Words of mass destruction
La langue ne se contente pas de décrire la réalité, elle la crée. Les mots ne font pas qu’évoquer un objet, ils lui confèrent aussi une existence. Que l’on pense à l’exemple récent d’un objet inexistant qui a été créé par la seule force de la rhétorique et a eu un impact énorme sur la situation internationale : les « armes de destruction massives » en Irak. Des mois durant, ce terme de weapons of mass destruction a été martelé dans les communications officielles des autorités américaines et britanniques et mis en relation avec l’Irak sans qu’une seule preuve concrète de leur existence n’ait été livrée. La totalité de la discussion se situait uniquement au niveau de la langue. La prétendue présence des armes de destruction massive a été un argument de poids dans la décision d’envahir l’Irak. Malgré des recherches intensives, on n’a trouvé aucune trace d’armes de destruction massive en Irak, ni pendant la guerre, ni au cours des années qui la suivirent. C’est un mot qui a causé une guerre, des dizaines de milliers de morts et la désintégration totale d’un pays.
Le programme satirique américain du comique John Oliver est diffusé en fin de soirée depuis 2014 sur HBO. Un fragment de l’émission du 28/09/2015.

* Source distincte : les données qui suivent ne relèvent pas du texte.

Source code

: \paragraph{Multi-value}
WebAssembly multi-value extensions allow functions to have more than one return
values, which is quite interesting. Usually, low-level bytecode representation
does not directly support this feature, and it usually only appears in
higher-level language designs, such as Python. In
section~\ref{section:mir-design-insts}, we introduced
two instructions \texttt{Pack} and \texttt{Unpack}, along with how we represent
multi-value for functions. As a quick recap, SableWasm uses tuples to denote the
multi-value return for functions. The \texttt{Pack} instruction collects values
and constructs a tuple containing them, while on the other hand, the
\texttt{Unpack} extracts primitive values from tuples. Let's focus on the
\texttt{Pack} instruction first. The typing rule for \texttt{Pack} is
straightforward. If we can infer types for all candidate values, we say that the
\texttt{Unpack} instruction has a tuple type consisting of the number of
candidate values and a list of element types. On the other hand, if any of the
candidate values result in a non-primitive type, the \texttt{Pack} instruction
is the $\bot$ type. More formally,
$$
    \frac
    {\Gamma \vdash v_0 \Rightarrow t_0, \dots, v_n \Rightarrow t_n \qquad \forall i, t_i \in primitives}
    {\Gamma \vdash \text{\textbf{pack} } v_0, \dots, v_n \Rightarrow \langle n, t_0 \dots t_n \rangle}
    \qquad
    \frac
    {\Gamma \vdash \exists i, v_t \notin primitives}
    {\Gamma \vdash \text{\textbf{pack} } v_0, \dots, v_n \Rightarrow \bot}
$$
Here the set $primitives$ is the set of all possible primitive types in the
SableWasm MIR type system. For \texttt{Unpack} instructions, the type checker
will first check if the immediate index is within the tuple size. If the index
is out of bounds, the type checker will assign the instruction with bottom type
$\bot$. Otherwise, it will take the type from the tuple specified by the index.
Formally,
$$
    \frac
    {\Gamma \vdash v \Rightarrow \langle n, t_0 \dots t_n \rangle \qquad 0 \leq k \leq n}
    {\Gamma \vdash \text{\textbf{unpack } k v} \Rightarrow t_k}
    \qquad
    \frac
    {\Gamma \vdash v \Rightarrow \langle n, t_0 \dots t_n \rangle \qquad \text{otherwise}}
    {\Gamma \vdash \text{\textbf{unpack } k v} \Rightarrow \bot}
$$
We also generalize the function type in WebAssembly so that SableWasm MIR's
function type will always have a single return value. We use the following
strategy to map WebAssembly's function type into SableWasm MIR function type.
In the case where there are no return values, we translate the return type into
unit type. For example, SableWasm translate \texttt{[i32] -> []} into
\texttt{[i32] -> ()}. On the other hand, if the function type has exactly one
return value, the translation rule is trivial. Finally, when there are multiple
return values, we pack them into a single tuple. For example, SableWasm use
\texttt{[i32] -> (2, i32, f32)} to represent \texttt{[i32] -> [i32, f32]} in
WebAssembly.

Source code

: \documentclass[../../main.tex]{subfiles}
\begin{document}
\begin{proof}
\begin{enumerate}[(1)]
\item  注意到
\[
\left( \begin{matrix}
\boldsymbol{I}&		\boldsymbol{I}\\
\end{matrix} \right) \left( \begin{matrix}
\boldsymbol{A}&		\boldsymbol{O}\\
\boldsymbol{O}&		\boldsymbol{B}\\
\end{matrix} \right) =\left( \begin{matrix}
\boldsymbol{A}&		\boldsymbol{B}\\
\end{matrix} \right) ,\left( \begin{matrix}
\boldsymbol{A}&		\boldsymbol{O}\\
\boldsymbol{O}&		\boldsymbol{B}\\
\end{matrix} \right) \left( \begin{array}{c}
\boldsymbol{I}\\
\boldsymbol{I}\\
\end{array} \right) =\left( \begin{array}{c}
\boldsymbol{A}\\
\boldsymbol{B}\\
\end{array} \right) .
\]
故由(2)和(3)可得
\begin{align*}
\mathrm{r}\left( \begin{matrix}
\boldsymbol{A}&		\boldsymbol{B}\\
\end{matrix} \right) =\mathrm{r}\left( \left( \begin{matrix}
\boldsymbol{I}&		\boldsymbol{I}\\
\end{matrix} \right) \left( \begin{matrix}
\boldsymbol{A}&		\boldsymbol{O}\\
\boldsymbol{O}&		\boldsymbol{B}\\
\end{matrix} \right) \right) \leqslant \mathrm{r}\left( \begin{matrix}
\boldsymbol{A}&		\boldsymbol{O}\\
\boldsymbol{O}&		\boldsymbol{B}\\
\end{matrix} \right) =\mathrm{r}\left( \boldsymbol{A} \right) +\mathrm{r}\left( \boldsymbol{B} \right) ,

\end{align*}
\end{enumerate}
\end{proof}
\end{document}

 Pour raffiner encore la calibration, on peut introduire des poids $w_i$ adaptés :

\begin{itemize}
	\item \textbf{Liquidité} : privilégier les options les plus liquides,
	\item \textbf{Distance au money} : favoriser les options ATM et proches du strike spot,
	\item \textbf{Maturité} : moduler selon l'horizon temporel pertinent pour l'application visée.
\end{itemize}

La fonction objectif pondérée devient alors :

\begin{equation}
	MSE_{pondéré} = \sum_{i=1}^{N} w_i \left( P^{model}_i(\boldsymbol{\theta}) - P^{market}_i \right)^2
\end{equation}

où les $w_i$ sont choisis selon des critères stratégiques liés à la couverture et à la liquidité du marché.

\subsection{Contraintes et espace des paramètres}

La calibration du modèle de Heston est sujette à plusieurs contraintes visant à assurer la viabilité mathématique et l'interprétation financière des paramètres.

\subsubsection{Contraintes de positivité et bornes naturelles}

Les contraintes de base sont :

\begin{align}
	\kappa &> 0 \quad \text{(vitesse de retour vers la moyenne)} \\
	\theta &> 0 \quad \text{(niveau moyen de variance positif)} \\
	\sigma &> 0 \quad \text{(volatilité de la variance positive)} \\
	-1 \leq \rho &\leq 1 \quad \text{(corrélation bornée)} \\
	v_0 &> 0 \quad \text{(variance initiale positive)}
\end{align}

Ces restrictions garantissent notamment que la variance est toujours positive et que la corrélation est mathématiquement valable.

Autre exemple éloquent : les termes qui qualifient la traversée de la Méditerranée par les réfugiés dans la seconde moitié de l’année 2015. Leur description est rarement neutre, voire jamais. Il en va souvent de termes qui suggèrent l’agression, le danger et la destruction. Ainsi on parle de « flots », de « déferlements » de migrants. L’Europe en est « inondée ». L’image d’un tsunami de réfugiés est implicite. Ils viennent « en masse » en Europe. « On ne peut pas tous les accueillir ! », entend-on souvent dire. Le Premier ministre britannique a parlé d’un « essaim de migrants » qui s’abattrait sur l’Europe, une image qui convoie elle aussi l’agressivité. Le Premier hongrois renchérit dans ce sens, allant jusqu’à déclarer que son pays est « assailli » de toutes parts par les réfugiés, une description pour le moins étrange pour des gens qui fuient justement la guerre. On parle aussi souvent de « réfugiés illégaux ». Un réfugié, par définition, n’est pas illégal. Il ne n’est que lorsque sa demande d’asile a été refusée, et ce, au terme d’une longue procédure. Jusque-là, il n’est pas illégal, et il traverse encore moins la Méditerranée illégalement. Ce genre d’expression découle d’une volonté de « criminalisation » du réfugié. L’exemple explicite que dans notre climat actuel, les nuances de sens tendent à s’effacer. Un vocabulaire qui gomme les nuances donne la mesure dans laquelle une société s’endurcit.